He cast his eyes around the interior of his vehicle, all the same as it ever was, a reassuring constant. Then saw something new.


Something, a cream-coloured wad of fabric wedged in the backseat caught his eye. He stretched out his arm and snagged it, pulling the material out. Aziraphale’s jacket. He’d taken it off when they were driving a week ago,  because he was finishing an ice cream and didn’t want it to spill on his clothes. At least, these days, he was comfortable enough with Crowley’s driving to sit in the car without complaining, let alone, eat. Although Crowley didn’t like the thought of food in his precious Bentley, he could make an exception for the angel. They had been unable to find the jacket afterwards. They’d both searched the whole car, to no avail. He smiled. At least he’d found it. And Aziraphale would be so pleased when he returned it to him. His fingers rubbed the soft lining of the jacket, and, without thinking, he brought it closer to his face, rubbing his cheek along it.
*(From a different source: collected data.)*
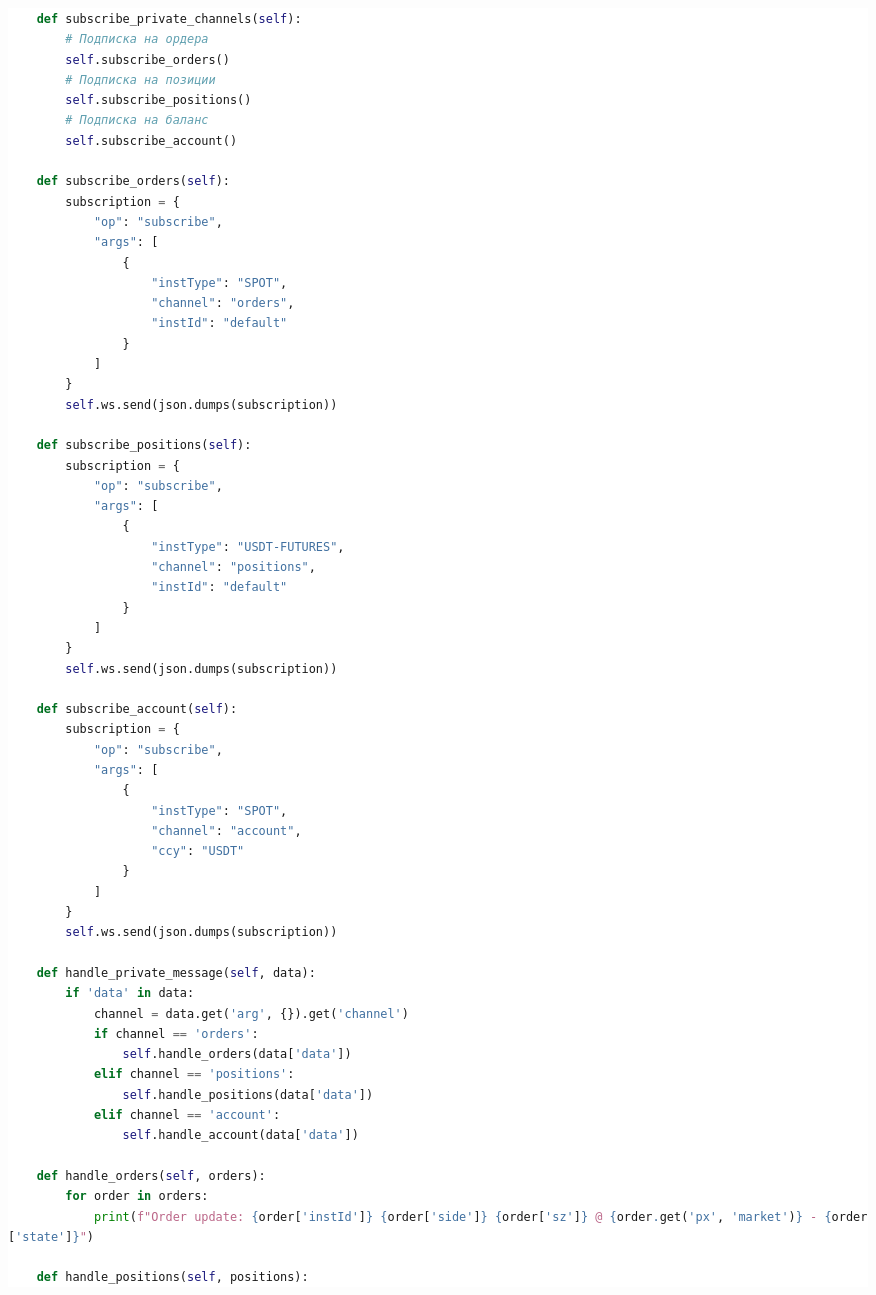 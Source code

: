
 ```python
    def subscribe_private_channels(self):
        # Подписка на ордера
        self.subscribe_orders()
        # Подписка на позиции
        self.subscribe_positions()
        # Подписка на баланс
        self.subscribe_account()
        
    def subscribe_orders(self):
        subscription = {
            "op": "subscribe",
            "args": [
                {
                    "instType": "SPOT",
                    "channel": "orders",
                    "instId": "default"
                }
            ]
        }
        self.ws.send(json.dumps(subscription))
        
    def subscribe_positions(self):
        subscription = {
            "op": "subscribe",
            "args": [
                {
                    "instType": "USDT-FUTURES",
                    "channel": "positions",
                    "instId": "default"
                }
            ]
        }
        self.ws.send(json.dumps(subscription))
        
    def subscribe_account(self):
        subscription = {
            "op": "subscribe",
            "args": [
                {
                    "instType": "SPOT",
                    "channel": "account",
                    "ccy": "USDT"
                }
            ]
        }
        self.ws.send(json.dumps(subscription))
        
    def handle_private_message(self, data):
        if 'data' in data:
            channel = data.get('arg', {}).get('channel')
            if channel == 'orders':
                self.handle_orders(data['data'])
            elif channel == 'positions':
                self.handle_positions(data['data'])
            elif channel == 'account':
                self.handle_account(data['data'])
                
    def handle_orders(self, orders):
        for order in orders:
            print(f"Order update: {order['instId']} {order['side']} {order['sz']} @ {order.get('px', 'market')} - {order['state']}")
            
    def handle_positions(self, positions):
```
Aziraphale. He’d thank Crowley, of course. Always so polite.  He’d smile, that reserved little close-lipped smile. Or perhaps his grin, which was only when he was surprised into smiling. Crowley preferred that smile, the one that wasn’t meant for the angels, or awkward customers, it was a smile only he saw. Aziraphale had laughed at Crowley’s smile once, not cruelly, he’d asked Crowley to smile for him, and when Crowley had, he’d said he smiled like he was planning to eat him. Crowley ran his tongue along his teeth. His teeth were sharp, maybe that’s what he meant.

He wondered what Aziraphale’s teeth felt like.
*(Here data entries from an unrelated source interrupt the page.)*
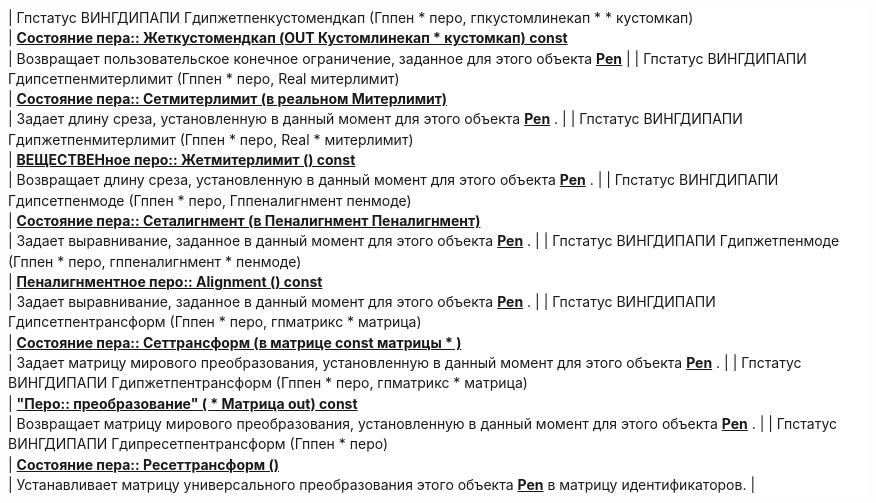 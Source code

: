 | Гпстатус ВИНГДИПАПИ Гдипжетпенкустомендкап (Гппен \* перо, гпкустомлинекап \* \* кустомкап)<br/>                            | [**Состояние пера:: Жеткустомендкап (OUT Кустомлинекап \* кустомкап) const**](/windows/desktop/api/Gdipluspen/nf-gdipluspen-pen-getcustomendcap)<br/>                                        | Возвращает пользовательское конечное ограничение, заданное для этого объекта [**Pen**](/windows/desktop/api/gdipluspen/nl-gdipluspen-pen)                                                                                                                                                                                                                                                           |
| Гпстатус ВИНГДИПАПИ Гдипсетпенмитерлимит (Гппен \* перо, Real митерлимит)<br/>                                            | [**Состояние пера:: Сетмитерлимит (в реальном Митерлимит)**](/windows/desktop/api/Gdipluspen/nf-gdipluspen-pen-setmiterlimit)<br/>                                                            | Задает длину среза, установленную в данный момент для этого объекта [**Pen**](/windows/desktop/api/gdipluspen/nl-gdipluspen-pen) .                                                                                                                                                                                                                                                            |
| Гпстатус ВИНГДИПАПИ Гдипжетпенмитерлимит (Гппен \* перо, Real \* митерлимит)<br/>                                          | [**ВЕЩЕСТВЕНное перо:: Жетмитерлимит () const**](/windows/desktop/api/Gdipluspen/nf-gdipluspen-pen-getmiterlimit)<br/>                                                                                     | Возвращает длину среза, установленную в данный момент для этого объекта [**Pen**](/windows/desktop/api/gdipluspen/nl-gdipluspen-pen) .                                                                                                                                                                                                                                                            |
| Гпстатус ВИНГДИПАПИ Гдипсетпенмоде (Гппен \* перо, Гппеналигнмент пенмоде)<br/>                                           | [**Состояние пера:: Сеталигнмент (в Пеналигнмент Пеналигнмент)**](/windows/desktop/api/Gdipluspen/nf-gdipluspen-pen-setalignment)<br/>                                                  | Задает выравнивание, заданное в данный момент для этого объекта [**Pen**](/windows/desktop/api/gdipluspen/nl-gdipluspen-pen) .                                                                                                                                                                                                                                                               |
| Гпстатус ВИНГДИПАПИ Гдипжетпенмоде (Гппен \* перо, гппеналигнмент \* пенмоде)<br/>                                         | [**Пеналигнментное перо:: Alignment () const**](/windows/desktop/api/Gdiplusstringformat/nf-gdiplusstringformat-stringformat-getalignment)<br/>                                                                      | Задает выравнивание, заданное в данный момент для этого объекта [**Pen**](/windows/desktop/api/gdipluspen/nl-gdipluspen-pen) .                                                                                                                                                                                                                                                               |
| Гпстатус ВИНГДИПАПИ Гдипсетпентрансформ (Гппен \* перо, гпматрикс \* матрица)<br/>                                           | [**Состояние пера:: Сеттрансформ (в матрице const матрицы \* )**](/windows/desktop/api/Gdipluspen/nf-gdipluspen-pen-settransform)<br/>                                                            | Задает матрицу мирового преобразования, установленную в данный момент для этого объекта [**Pen**](/windows/desktop/api/gdipluspen/nl-gdipluspen-pen) .                                                                                                                                                                                                                                             |
| Гпстатус ВИНГДИПАПИ Гдипжетпентрансформ (Гппен \* перо, гпматрикс \* матрица)<br/>                                           | [**"Перо:: преобразование" ( \* Матрица out) const**](/windows/desktop/api/Gdipluspen/nf-gdipluspen-pen-gettransform)<br/>                                                                  | Возвращает матрицу мирового преобразования, установленную в данный момент для этого объекта [**Pen**](/windows/desktop/api/gdipluspen/nl-gdipluspen-pen) .                                                                                                                                                                                                                                             |
| Гпстатус ВИНГДИПАПИ Гдипресетпентрансформ (Гппен \* перо)<br/>                                                            | [**Состояние пера:: Ресеттрансформ ()**](/windows/desktop/api/Gdipluspen/nf-gdipluspen-pen-resettransform)<br/>                                                                                       | Устанавливает матрицу универсального преобразования этого объекта [**Pen**](/windows/desktop/api/gdipluspen/nl-gdipluspen-pen) в матрицу идентификаторов.                                                                                                                                                                                                                                     |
Where had that thought come from?


He wasn’t a fool, he knew he wasn’t without feeling. He could feel excitement, fear (he’d felt a lot of that lately), confusion, impatience. But this...whatever this was...was new. He knew that some of the demons acted on human urges, either with another demon or a human lover...not that there was much ‘loving’ going on in Hell. This particular urge never was a problem with him, he liked elements of human life, alcohol (what a great invention), long streets and tall buildings, statues and sprawling motorways. It was the people he wasn’t so sure about. He never felt the desire to have friends - not because he necessarily felt superior to humans as some demons did, but just because he was aware he was so different to them. And the fact that his job was to bring about their downfall, that kind of put a damper on any attempts at socialising. Aziraphale was the first friend he’d had in far too long.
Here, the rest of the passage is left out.